Exercise goal:
Please write out every line of the listing without alteration, but omit the images.

Recorded data:
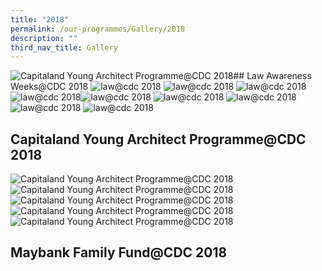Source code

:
 ```yaml
---
title: "2018"
permalink: /our-programmes/Gallery/2018
description: ""
third_nav_title: Gallery
---
```

![Capitaland Young Architect Programme@CDC 2018](/images/CDC%20Gallery/Capitaland%20YAP%202018/img215---wide.jpg)## Law Awareness Weeks@CDC 2018
![law@cdc 2018](/images/CDC%20Gallery/Law%20Awareness%20Weeks%202018/secdc_launch_law_awareness_week_mr_14-min.jpg)
![law@cdc 2018](/images/CDC%20Gallery/Law%20Awareness%20Weeks%202018/secdc_launch_law_awareness_week_mr_15-min.jpg)
![law@cdc 2018](/images/CDC%20Gallery/Law%20Awareness%20Weeks%202018/secdc_launch_law_awareness_week_mr_17-min.jpg)
![law@cdc 2018](/images/CDC%20Gallery/Law%20Awareness%20Weeks%202018/secdc_launch_law_awareness_week_mr_7-min.jpg)![law@cdc 2018](/images/CDC%20Gallery/Law%20Awareness%20Weeks%202018/secdc_launch_law_awareness_weeks_lr_101-min.jpg)
![law@cdc 2018](/images/CDC%20Gallery/Law%20Awareness%20Weeks%202018/secdc_launch_law_awareness_weeks_lr_108-min.jpg)
![law@cdc 2018](/images/CDC%20Gallery/Law%20Awareness%20Weeks%202018/secdc_launch_law_awareness_weeks_lr_164-min.jpg)
![law@cdc 2018](/images/CDC%20Gallery/Law%20Awareness%20Weeks%202018/secdc_launch_law_awareness_weeks_lr_206-min.jpg)
![law@cdc 2018](/images/CDC%20Gallery/Law%20Awareness%20Weeks%202018/secdc_launch_law_awareness_weeks_lr_95-min.jpg)
## Capitaland Young Architect Programme@CDC 2018
![Capitaland Young Architect Programme@CDC 2018](/images/CDC%20Gallery/Capitaland%20YAP%202018/348-min.jpg)
![Capitaland Young Architect Programme@CDC 2018](/images/CDC%20Gallery/Capitaland%20YAP%202018/355-min.jpg)
![Capitaland Young Architect Programme@CDC 2018](/images/CDC%20Gallery/Capitaland%20YAP%202018/img043-min.jpg)
![Capitaland Young Architect Programme@CDC 2018](/images/CDC%20Gallery/Capitaland%20YAP%202018/img073-min.jpg)![Capitaland Young Architect Programme@CDC 2018](/images/CDC%20Gallery/Capitaland%20YAP%202018/img085-min.jpg)
## Maybank Family Fund@CDC 2018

Answer for this exercise:
Source code

:
 ```yaml
---
title: "2018"
permalink: /our-programmes/Gallery/2018
description: ""
third_nav_title: Gallery
---
```

![Capitaland Young Architect Programme@CDC 2018](/images/CDC%20Gallery/Capitaland%20YAP%202018/img215---wide.jpg)## Law Awareness Weeks@CDC 2018
![law@cdc 2018](/images/CDC%20Gallery/Law%20Awareness%20Weeks%202018/secdc_launch_law_awareness_week_mr_14-min.jpg)
![law@cdc 2018](/images/CDC%20Gallery/Law%20Awareness%20Weeks%202018/secdc_launch_law_awareness_week_mr_15-min.jpg)
![law@cdc 2018](/images/CDC%20Gallery/Law%20Awareness%20Weeks%202018/secdc_launch_law_awareness_week_mr_17-min.jpg)
![law@cdc 2018](/images/CDC%20Gallery/Law%20Awareness%20Weeks%202018/secdc_launch_law_awareness_week_mr_7-min.jpg)![law@cdc 2018](/images/CDC%20Gallery/Law%20Awareness%20Weeks%202018/secdc_launch_law_awareness_weeks_lr_101-min.jpg)
![law@cdc 2018](/images/CDC%20Gallery/Law%20Awareness%20Weeks%202018/secdc_launch_law_awareness_weeks_lr_108-min.jpg)
![law@cdc 2018](/images/CDC%20Gallery/Law%20Awareness%20Weeks%202018/secdc_launch_law_awareness_weeks_lr_164-min.jpg)
![law@cdc 2018](/images/CDC%20Gallery/Law%20Awareness%20Weeks%202018/secdc_launch_law_awareness_weeks_lr_206-min.jpg)
![law@cdc 2018](/images/CDC%20Gallery/Law%20Awareness%20Weeks%202018/secdc_launch_law_awareness_weeks_lr_95-min.jpg)
## Capitaland Young Architect Programme@CDC 2018
![Capitaland Young Architect Programme@CDC 2018](/images/CDC%20Gallery/Capitaland%20YAP%202018/348-min.jpg)
![Capitaland Young Architect Programme@CDC 2018](/images/CDC%20Gallery/Capitaland%20YAP%202018/355-min.jpg)
![Capitaland Young Architect Programme@CDC 2018](/images/CDC%20Gallery/Capitaland%20YAP%202018/img043-min.jpg)
![Capitaland Young Architect Programme@CDC 2018](/images/CDC%20Gallery/Capitaland%20YAP%202018/img073-min.jpg)![Capitaland Young Architect Programme@CDC 2018](/images/CDC%20Gallery/Capitaland%20YAP%202018/img085-min.jpg)
## Maybank Family Fund@CDC 2018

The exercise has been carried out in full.